Dall’Afhanistan, Hanifa racconta lo strazio di tante donne del suo popolo: ragazze, spesso bambine, che – per sfuggire alla schiavitù dei matrimoni combinati e a mariti troppo vecchi e violenti – tentano il suicidio, una folle strada verso la libertà. Si cospargono di benzina e si danno fuoco; alcune muoiono, altre restano ustionate a vita.

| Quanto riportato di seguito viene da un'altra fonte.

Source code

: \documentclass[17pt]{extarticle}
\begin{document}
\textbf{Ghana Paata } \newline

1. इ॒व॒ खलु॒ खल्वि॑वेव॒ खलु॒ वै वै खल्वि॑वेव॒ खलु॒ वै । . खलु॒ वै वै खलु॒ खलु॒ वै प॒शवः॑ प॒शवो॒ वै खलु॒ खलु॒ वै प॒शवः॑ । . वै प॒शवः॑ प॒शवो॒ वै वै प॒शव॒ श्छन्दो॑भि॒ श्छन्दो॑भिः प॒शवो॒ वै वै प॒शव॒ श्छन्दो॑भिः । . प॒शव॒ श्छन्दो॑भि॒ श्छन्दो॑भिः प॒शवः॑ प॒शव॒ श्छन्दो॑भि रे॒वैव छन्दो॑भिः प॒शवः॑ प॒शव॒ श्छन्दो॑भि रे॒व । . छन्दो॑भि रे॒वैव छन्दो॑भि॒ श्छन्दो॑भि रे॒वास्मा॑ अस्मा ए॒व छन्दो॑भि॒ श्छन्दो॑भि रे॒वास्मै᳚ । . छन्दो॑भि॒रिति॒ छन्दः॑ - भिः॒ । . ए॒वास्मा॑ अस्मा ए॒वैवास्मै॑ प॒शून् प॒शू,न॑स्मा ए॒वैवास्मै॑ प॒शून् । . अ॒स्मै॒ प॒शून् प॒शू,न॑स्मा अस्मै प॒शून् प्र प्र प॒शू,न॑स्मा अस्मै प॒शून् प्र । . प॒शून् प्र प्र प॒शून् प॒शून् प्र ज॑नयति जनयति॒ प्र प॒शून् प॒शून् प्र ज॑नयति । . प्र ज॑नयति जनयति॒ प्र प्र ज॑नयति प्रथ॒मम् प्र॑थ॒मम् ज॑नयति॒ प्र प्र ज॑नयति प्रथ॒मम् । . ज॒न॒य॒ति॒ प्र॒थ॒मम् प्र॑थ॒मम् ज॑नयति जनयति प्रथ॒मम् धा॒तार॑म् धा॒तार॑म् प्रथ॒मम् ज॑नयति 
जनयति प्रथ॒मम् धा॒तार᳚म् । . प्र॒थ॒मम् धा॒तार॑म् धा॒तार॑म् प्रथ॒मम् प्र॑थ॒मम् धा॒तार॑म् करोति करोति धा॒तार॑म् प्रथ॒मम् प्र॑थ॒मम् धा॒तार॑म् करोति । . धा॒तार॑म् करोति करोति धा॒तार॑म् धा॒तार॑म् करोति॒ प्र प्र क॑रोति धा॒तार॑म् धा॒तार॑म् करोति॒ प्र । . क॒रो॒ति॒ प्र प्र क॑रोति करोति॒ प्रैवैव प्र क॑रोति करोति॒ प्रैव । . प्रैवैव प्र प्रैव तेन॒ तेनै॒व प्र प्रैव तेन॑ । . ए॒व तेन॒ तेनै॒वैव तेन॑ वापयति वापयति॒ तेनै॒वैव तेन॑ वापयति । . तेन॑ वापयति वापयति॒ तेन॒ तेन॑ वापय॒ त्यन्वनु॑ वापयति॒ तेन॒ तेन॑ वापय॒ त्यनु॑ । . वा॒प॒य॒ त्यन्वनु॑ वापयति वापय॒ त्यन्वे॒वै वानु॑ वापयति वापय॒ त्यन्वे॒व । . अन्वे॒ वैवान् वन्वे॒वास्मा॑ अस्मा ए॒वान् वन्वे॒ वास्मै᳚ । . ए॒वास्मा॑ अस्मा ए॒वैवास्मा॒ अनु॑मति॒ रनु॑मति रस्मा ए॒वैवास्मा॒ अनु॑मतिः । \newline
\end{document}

Dal Kenya, l’ultima protagonista. Rose, testimone del sacrificio di molte giovani donne che come lei tagliano le rose nelle serre sul lago Naivasha, costrette ad aspirare concimi e polveri tossiche per pochi dollari al giorno, sotto immensi teloni trasparenti. Una “città di plastica”, appunto, che sorge per il profitto delle multinazionali occidentali producendo fiori, simbolo al contempo di amore e di morte.

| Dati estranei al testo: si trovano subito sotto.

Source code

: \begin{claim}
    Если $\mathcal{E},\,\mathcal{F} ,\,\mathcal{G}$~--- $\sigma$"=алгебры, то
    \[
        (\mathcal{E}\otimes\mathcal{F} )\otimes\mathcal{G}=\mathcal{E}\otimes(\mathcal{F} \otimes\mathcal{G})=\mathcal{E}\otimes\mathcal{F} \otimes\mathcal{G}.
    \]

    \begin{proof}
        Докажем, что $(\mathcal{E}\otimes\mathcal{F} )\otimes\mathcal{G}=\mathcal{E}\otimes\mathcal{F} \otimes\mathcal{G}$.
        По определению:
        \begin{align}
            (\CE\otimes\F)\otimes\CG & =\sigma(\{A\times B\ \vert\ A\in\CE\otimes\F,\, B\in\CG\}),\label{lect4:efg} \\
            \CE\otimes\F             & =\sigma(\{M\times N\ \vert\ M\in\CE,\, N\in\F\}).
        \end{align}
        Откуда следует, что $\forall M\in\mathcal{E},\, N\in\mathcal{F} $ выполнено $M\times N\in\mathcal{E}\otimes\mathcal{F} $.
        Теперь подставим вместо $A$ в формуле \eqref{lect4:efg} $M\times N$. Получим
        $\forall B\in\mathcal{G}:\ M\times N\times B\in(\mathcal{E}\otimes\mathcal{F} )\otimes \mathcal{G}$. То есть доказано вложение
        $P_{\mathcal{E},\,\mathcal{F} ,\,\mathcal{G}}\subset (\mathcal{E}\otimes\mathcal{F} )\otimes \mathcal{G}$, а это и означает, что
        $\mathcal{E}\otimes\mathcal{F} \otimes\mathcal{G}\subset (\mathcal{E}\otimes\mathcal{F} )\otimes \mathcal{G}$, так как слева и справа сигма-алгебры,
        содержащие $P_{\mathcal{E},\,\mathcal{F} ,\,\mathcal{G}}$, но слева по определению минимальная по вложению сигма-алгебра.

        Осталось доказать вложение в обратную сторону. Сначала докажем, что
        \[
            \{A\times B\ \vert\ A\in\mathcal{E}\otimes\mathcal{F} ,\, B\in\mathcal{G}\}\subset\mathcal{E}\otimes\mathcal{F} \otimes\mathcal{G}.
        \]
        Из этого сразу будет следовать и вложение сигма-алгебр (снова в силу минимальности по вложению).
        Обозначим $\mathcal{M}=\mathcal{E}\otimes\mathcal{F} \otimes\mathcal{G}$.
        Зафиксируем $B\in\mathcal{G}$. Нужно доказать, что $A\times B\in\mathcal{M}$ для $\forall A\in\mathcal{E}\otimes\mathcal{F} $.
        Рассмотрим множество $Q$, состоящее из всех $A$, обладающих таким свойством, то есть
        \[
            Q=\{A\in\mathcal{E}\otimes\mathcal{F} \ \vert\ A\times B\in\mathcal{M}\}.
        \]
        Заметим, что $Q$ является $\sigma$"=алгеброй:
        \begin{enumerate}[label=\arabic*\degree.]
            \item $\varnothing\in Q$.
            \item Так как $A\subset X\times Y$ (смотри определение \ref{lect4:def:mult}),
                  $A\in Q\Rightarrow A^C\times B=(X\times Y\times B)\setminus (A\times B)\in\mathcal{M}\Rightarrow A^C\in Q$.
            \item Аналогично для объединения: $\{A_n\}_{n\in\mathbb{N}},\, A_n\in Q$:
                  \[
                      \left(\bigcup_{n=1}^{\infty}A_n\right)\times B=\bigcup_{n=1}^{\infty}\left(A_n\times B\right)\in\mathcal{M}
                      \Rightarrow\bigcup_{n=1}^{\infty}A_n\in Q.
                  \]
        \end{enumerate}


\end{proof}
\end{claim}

Il teatro, con un linguaggio realistico, crudo, dà voce a chi non ce l’ha. Il messaggio è esplicito: “La città di plastica” offre al pubblico le storie di tre ragazze, tutte drammaticamente autentiche e drammaticamente reali, come quelle di tante che nel mondo non riescono a raggiungere i loro sogni e le loro speranze”; queste le parole di uno degli autori, Francesco Zarzana.
E ancora, la coautrice Silvia Resta: “Ho incontrato tante donne sulla mia strada di cronista. Ricche e povere. Sottomesse e ribelli. Vittime di violenze e di abusi, o attive protagoniste della loro vita. Ho capito che non ce n’ è una, in fondo, che non abbia lo stesso sogno. Lo stesso bisogno di libertà”.
Storie di sofferenza e di sogni spezzati, tradotte – spiega la regista Norma Martelli – “con pudore di usare parole piene di strazio; rispetto per il dolore e il coraggio, a volte incosciente, della giovane età; e l’impegno di far arrivare in platea, attraverso l’emozione, riflessioni sulla condizione di tante ragazze, giovani donne che hanno una sola grande colpa quella di volere vivere”.
Lo Stabile etneo inaugura la stagione del Musco portando sul palcoscenico uno spettacolo intenso, drammatico, che spinge alla riflessione su una tematica di estrema attualità e importanza.